START EXTRACTED RECORDS

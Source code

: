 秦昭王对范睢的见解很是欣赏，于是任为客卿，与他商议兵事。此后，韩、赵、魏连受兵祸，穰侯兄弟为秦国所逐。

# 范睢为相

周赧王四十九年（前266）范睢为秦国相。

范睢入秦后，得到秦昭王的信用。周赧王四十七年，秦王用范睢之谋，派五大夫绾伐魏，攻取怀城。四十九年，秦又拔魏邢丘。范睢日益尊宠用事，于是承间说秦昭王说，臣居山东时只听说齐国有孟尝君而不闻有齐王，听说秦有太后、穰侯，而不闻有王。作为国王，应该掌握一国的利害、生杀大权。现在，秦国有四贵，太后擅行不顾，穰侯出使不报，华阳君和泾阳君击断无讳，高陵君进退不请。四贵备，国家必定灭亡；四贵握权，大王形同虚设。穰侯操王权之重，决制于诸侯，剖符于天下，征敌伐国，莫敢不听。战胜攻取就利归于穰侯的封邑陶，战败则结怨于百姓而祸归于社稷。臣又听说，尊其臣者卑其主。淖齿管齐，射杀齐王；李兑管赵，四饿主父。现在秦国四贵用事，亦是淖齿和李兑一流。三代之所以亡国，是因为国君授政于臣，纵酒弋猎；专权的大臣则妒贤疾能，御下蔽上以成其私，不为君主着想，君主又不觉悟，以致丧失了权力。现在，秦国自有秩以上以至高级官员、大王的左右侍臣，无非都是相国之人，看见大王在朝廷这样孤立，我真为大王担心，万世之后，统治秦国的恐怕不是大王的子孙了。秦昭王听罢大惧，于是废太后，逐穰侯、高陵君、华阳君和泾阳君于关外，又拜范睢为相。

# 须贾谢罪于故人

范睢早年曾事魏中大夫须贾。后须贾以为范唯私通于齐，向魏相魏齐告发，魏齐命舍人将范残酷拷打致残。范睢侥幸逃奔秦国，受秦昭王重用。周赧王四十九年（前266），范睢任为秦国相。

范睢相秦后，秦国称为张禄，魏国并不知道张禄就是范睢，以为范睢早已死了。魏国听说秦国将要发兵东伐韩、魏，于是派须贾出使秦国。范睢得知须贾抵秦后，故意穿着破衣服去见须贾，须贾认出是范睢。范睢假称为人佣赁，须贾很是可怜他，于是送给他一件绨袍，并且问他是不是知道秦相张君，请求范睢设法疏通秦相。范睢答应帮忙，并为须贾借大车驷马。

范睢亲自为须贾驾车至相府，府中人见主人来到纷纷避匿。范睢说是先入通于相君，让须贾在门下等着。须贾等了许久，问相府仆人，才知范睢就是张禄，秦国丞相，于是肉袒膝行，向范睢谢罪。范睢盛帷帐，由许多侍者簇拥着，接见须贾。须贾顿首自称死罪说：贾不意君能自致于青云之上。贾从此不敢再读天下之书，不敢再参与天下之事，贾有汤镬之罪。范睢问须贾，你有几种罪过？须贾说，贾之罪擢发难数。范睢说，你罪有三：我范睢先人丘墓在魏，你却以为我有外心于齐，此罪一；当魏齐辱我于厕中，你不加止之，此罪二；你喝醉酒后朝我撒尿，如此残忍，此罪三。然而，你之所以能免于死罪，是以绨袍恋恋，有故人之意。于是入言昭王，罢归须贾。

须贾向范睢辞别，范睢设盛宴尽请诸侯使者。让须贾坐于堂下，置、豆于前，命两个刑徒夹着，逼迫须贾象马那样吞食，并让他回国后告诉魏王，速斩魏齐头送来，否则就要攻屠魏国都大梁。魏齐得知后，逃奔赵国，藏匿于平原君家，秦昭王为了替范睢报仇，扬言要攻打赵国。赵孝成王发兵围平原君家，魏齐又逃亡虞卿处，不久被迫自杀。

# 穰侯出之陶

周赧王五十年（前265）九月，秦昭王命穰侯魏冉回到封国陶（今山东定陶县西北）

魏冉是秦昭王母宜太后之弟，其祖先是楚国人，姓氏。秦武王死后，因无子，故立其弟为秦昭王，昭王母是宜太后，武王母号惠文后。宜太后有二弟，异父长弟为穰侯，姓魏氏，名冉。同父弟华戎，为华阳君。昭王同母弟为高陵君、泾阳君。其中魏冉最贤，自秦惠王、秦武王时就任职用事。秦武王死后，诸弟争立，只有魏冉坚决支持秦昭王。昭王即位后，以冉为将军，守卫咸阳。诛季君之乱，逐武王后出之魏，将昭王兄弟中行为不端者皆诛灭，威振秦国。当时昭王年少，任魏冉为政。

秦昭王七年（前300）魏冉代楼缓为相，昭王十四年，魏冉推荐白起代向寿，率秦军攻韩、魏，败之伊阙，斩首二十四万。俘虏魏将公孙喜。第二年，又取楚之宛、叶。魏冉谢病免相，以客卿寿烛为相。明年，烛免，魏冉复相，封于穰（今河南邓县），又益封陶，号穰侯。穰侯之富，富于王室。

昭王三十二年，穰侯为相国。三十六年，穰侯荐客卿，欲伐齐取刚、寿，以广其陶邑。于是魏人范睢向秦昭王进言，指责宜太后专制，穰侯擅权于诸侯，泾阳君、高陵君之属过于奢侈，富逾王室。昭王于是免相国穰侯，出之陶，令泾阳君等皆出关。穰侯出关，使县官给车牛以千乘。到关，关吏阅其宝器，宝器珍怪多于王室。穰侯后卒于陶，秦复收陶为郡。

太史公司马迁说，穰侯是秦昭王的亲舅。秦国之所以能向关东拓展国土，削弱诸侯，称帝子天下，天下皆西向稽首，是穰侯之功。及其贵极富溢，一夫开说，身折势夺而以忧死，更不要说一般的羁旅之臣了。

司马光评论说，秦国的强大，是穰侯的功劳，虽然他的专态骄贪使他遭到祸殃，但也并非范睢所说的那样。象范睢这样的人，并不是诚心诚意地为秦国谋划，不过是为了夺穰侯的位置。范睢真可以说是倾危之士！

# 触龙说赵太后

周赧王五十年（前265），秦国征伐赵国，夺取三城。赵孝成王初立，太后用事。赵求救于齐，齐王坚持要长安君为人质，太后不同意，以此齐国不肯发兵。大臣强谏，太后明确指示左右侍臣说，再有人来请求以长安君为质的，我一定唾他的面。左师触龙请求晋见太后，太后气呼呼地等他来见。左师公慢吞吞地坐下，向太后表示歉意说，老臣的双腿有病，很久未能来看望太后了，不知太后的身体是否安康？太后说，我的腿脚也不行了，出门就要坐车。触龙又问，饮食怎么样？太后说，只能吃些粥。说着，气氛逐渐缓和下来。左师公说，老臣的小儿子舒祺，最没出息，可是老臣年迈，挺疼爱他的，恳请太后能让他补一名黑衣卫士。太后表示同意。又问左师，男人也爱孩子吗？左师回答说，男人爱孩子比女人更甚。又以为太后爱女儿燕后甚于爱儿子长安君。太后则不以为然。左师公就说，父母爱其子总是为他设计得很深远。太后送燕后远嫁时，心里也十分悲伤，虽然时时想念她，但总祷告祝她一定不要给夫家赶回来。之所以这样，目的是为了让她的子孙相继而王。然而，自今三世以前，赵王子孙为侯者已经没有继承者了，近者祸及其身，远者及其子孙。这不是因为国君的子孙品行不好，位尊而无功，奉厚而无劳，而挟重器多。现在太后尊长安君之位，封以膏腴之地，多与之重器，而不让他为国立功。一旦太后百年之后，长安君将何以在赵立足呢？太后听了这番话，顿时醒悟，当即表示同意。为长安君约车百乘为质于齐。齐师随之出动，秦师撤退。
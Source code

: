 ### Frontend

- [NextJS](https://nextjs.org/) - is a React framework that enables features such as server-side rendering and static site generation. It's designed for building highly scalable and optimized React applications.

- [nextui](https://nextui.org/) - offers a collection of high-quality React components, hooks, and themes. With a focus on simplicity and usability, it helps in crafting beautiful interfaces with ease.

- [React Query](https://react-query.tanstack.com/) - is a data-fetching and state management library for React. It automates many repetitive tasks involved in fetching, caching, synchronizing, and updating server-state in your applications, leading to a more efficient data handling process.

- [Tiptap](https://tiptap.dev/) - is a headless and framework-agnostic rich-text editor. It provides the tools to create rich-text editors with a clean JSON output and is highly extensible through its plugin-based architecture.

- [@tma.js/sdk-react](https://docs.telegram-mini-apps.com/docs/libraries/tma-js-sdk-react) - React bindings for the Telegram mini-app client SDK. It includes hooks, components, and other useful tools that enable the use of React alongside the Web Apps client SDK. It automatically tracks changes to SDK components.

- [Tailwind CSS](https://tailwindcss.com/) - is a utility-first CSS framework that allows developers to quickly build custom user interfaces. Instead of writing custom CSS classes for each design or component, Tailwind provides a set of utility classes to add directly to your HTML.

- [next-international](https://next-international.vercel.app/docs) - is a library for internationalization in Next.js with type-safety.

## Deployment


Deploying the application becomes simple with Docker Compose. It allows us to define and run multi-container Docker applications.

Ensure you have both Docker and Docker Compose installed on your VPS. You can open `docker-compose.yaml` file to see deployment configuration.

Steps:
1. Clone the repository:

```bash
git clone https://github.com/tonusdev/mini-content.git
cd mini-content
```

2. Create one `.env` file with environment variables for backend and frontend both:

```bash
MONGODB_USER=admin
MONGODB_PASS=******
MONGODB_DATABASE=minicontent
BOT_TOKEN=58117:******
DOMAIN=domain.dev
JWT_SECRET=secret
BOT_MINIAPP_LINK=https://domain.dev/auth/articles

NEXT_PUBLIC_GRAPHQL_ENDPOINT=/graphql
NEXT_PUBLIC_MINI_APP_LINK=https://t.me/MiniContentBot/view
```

END EXTRACTED RECORDS

EXERCISE> Lines that hold the word "with" are the ones to copy from the entries above.

RESULT OF THIS EXERCISE>
- [nextui](https://nextui.org/) - offers a collection of high-quality React components, hooks, and themes. With a focus on simplicity and usability, it helps in crafting beautiful interfaces with ease.
- [Tiptap](https://tiptap.dev/) - is a headless and framework-agnostic rich-text editor. It provides the tools to create rich-text editors with a clean JSON output and is highly extensible through its plugin-based architecture.
- [next-international](https://next-international.vercel.app/docs) - is a library for internationalization in Next.js with type-safety.
Deploying the application becomes simple with Docker Compose. It allows us to define and run multi-container Docker applications.
2. Create one `.env` file with environment variables for backend and frontend both:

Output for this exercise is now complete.